The Renewable Fuels Standard currently on the books (RFS2) mandates that there be 36 billion gallons of biofuel in the annual U.S. fuel supply by 2022. And current levels do not come anywhere close to that total: There are presently fewer than 200 companies in the U.S. producing biodiesel at facilities with a combined capacity that should reach only 3.5 billion gallons a year in 2010.
We await a comprehensive and defined plan to develop integrated regional strategies meant to increase biofuels production, marketing and distribution. (The USDA report I mentioned above does recognize both of these, providing initial grant prospects for each.)
Further investments are needed in feedstock research and development, sustainable production and management systems, more efficient and reliable conversion technologies, better analytical tools, and what the Department of Agriculture calls “high-value bio products.”
And that means additional government subsidies… and expanding opportunities for investors.
One drawback from the renewed emphasis in biofuels is the continuing mention of ethanol production. This has become a political necessity, given the central position of corn-growing states in the election equation.

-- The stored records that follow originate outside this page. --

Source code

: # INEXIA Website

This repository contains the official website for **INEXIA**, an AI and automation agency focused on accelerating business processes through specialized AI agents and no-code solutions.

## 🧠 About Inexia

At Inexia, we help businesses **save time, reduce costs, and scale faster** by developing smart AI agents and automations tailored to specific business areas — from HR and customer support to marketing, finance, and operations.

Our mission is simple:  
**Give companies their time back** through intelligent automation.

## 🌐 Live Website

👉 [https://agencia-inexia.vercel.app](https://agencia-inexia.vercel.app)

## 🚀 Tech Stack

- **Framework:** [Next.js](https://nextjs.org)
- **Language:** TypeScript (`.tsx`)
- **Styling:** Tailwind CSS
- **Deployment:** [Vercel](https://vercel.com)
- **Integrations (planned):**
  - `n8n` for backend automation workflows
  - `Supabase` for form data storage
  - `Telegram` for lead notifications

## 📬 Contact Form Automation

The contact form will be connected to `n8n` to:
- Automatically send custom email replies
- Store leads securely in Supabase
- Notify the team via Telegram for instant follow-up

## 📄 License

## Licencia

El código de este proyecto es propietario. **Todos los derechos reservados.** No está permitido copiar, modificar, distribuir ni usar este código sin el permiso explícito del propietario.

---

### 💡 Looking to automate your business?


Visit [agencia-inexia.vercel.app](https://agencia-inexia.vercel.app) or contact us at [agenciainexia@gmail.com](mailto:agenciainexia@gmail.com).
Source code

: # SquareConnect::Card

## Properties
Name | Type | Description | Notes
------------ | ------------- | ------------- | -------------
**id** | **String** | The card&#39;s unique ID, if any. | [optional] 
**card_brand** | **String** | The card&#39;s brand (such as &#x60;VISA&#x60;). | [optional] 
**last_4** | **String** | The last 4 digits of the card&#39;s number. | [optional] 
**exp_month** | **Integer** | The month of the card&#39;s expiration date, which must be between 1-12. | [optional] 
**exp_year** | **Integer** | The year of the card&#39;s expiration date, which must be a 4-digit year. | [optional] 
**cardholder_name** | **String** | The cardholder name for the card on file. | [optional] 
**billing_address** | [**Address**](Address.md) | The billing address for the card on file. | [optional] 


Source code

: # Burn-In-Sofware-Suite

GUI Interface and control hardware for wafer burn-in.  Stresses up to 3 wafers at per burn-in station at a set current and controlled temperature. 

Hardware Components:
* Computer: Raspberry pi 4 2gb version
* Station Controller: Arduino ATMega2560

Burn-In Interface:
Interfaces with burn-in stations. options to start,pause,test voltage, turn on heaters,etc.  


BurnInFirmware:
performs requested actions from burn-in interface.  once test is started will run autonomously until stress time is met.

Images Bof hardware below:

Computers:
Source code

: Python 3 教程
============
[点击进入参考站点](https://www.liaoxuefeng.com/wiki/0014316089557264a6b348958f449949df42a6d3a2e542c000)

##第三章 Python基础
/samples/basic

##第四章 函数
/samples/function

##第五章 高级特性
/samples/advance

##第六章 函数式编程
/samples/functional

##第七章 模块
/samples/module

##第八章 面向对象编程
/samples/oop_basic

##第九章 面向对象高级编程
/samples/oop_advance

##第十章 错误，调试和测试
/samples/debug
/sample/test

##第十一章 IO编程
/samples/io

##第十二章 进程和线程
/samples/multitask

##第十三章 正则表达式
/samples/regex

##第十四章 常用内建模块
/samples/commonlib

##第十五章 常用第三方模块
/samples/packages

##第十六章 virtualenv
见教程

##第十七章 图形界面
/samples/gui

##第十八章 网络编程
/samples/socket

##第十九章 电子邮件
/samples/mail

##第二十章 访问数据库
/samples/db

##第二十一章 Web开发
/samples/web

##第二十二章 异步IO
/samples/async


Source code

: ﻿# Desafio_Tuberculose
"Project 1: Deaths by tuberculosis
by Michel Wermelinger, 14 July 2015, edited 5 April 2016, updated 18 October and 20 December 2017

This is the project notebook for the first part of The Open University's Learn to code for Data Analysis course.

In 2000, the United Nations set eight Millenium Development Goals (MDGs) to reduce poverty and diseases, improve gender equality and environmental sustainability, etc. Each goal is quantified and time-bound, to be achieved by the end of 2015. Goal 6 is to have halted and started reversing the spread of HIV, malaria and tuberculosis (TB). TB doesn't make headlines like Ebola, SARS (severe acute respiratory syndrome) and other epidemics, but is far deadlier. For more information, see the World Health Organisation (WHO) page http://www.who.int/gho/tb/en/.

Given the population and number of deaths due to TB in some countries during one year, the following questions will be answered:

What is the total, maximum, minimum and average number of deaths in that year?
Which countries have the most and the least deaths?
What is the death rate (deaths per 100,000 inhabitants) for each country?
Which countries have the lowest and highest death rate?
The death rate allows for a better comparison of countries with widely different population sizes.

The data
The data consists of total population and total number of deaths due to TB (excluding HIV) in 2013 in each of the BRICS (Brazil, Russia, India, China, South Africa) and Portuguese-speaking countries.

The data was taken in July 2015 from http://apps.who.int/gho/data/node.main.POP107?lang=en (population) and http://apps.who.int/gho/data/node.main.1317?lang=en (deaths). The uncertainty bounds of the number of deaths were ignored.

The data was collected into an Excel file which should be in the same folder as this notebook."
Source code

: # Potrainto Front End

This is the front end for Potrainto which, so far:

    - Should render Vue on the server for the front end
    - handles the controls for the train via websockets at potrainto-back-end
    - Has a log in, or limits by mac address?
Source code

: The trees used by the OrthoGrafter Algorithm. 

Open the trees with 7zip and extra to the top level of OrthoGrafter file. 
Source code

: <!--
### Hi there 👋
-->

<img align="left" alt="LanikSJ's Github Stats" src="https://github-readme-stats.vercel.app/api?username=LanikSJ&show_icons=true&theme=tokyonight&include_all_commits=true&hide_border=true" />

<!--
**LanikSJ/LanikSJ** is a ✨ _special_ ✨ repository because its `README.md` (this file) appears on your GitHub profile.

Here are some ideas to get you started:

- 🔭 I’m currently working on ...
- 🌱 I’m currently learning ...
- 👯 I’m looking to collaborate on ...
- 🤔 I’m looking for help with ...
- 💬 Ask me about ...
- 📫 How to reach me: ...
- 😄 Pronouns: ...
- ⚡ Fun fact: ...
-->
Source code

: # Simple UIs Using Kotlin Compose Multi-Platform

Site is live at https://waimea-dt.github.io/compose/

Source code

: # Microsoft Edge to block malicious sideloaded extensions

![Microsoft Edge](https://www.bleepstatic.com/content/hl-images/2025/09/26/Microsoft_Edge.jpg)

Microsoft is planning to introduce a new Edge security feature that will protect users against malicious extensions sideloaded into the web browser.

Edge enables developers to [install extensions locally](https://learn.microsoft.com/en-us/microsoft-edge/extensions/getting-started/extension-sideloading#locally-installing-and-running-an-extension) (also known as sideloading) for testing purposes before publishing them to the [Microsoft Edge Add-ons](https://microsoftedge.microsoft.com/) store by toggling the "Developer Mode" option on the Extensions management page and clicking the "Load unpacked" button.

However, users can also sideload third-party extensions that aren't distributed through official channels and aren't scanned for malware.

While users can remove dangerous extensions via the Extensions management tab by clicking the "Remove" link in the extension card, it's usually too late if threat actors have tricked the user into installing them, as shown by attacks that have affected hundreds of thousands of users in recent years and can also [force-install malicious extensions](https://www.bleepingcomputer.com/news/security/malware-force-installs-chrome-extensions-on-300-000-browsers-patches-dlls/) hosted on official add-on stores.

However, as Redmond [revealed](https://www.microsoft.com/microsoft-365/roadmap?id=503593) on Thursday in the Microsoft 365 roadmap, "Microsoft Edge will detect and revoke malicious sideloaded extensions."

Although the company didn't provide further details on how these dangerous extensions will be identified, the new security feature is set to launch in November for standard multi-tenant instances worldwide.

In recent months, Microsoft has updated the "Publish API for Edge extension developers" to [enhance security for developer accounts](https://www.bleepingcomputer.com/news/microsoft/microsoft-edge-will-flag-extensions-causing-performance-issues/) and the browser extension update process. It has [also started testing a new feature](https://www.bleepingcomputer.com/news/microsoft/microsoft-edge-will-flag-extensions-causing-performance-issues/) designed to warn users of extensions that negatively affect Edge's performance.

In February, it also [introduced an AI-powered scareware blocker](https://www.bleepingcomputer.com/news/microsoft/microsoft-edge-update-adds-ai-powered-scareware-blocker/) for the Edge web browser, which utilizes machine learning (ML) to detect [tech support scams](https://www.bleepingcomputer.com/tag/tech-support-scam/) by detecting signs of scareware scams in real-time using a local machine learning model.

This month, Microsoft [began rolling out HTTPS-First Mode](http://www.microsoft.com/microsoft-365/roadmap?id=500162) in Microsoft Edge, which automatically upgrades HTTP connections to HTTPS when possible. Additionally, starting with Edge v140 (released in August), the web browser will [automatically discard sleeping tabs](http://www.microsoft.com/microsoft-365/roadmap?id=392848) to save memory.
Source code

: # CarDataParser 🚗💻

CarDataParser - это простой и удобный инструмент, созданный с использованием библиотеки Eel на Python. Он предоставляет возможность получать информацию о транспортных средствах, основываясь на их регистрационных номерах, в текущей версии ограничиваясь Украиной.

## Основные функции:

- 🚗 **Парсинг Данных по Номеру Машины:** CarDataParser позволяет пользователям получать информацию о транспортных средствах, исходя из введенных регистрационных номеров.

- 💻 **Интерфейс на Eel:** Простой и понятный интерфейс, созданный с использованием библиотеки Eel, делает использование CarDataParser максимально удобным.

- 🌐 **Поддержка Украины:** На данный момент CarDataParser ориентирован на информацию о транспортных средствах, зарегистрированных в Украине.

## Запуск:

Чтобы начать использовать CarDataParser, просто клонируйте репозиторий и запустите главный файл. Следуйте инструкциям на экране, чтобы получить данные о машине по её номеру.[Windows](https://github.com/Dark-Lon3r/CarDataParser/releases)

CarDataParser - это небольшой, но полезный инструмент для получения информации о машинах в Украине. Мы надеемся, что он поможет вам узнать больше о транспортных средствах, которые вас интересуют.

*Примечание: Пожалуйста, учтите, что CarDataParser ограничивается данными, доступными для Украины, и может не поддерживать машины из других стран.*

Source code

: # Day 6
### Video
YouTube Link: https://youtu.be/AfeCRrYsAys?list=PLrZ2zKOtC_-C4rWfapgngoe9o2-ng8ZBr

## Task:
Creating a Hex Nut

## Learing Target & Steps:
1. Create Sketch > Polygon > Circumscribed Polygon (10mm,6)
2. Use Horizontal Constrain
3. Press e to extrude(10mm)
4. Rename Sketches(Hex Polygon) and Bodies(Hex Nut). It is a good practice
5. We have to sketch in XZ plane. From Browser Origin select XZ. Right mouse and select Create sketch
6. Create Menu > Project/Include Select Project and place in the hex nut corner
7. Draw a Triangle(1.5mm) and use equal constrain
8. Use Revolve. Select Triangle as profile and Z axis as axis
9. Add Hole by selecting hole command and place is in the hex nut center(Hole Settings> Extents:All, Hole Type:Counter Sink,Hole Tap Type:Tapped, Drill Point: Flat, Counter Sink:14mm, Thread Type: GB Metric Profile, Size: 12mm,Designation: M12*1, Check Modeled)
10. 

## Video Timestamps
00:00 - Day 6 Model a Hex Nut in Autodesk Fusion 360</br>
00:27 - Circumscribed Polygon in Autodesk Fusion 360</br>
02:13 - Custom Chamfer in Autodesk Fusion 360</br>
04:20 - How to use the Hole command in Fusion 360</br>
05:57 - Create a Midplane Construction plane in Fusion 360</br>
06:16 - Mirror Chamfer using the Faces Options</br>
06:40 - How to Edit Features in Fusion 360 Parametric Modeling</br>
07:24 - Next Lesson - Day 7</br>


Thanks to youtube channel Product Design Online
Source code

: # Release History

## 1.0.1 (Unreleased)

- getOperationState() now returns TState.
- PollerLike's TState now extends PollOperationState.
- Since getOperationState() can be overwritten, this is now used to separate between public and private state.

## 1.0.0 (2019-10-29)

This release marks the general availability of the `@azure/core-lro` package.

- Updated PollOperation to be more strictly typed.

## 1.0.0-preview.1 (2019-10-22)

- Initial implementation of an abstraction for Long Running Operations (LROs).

Yet the net effect may be limited. Make no mistake – corn-sourced (or “white”) ethanol will be part of the energy mix moving forward. Nonetheless, I have maintained for several years that it will provide no more than about 6% of our overall energy needs, even as it approaches about 20% of our motor fuel stock (by 2020). It requires too much energy to produce, provides us with insufficient power for the fossil fuels replaced, and creates excessive price increases in other uses of corn if emphasized. This is why the government is now highlighting research into alternative feedstock to corn. That certainly holds a major key. But while some promising experimental developments have emerged, there is no silver bullet on the horizon as yet.
Now, back to the profits…
Tracking Biofuels as an Investment Alternative
The easiest way to track how the market is gearing up for the charge into biofuels, and the best way to determine when to think seriously about adding a biofuels component to your portfolio, is to follow the performance of exchange-traded funds (ETFs) and exchange-traded notes (ETNs).
Only one biofuels stock is sufficiently structured to provide an adequate gauge of the sector – the Elements MLCX Biofuels Index Total Return ETN (NYSEArca:FUE). However, given the low capitalization and volatility in such an infant market, FUE is prone to significant volatility and subject to liquidity concerns.
The preferred approach in estimating where the market is going is to parallel FUE reads with results in several more liquid (and wider) alternative energy or bio-related ETFs. These include Market Vectors Global Alternative Energy ETF (NYSEArca:GEX), Powershares Cleantech ETF (NYSEArca:PZD), and Market Vectors Agribusiness ETF (having one of my favorite descriptive ticker symbols – NYSEArca:MOO).
Biofuels as an investment alternative is approaching. However, you need to recognize that this remains a thin market. We will require additional capitalization moving in before seriously testing the waters.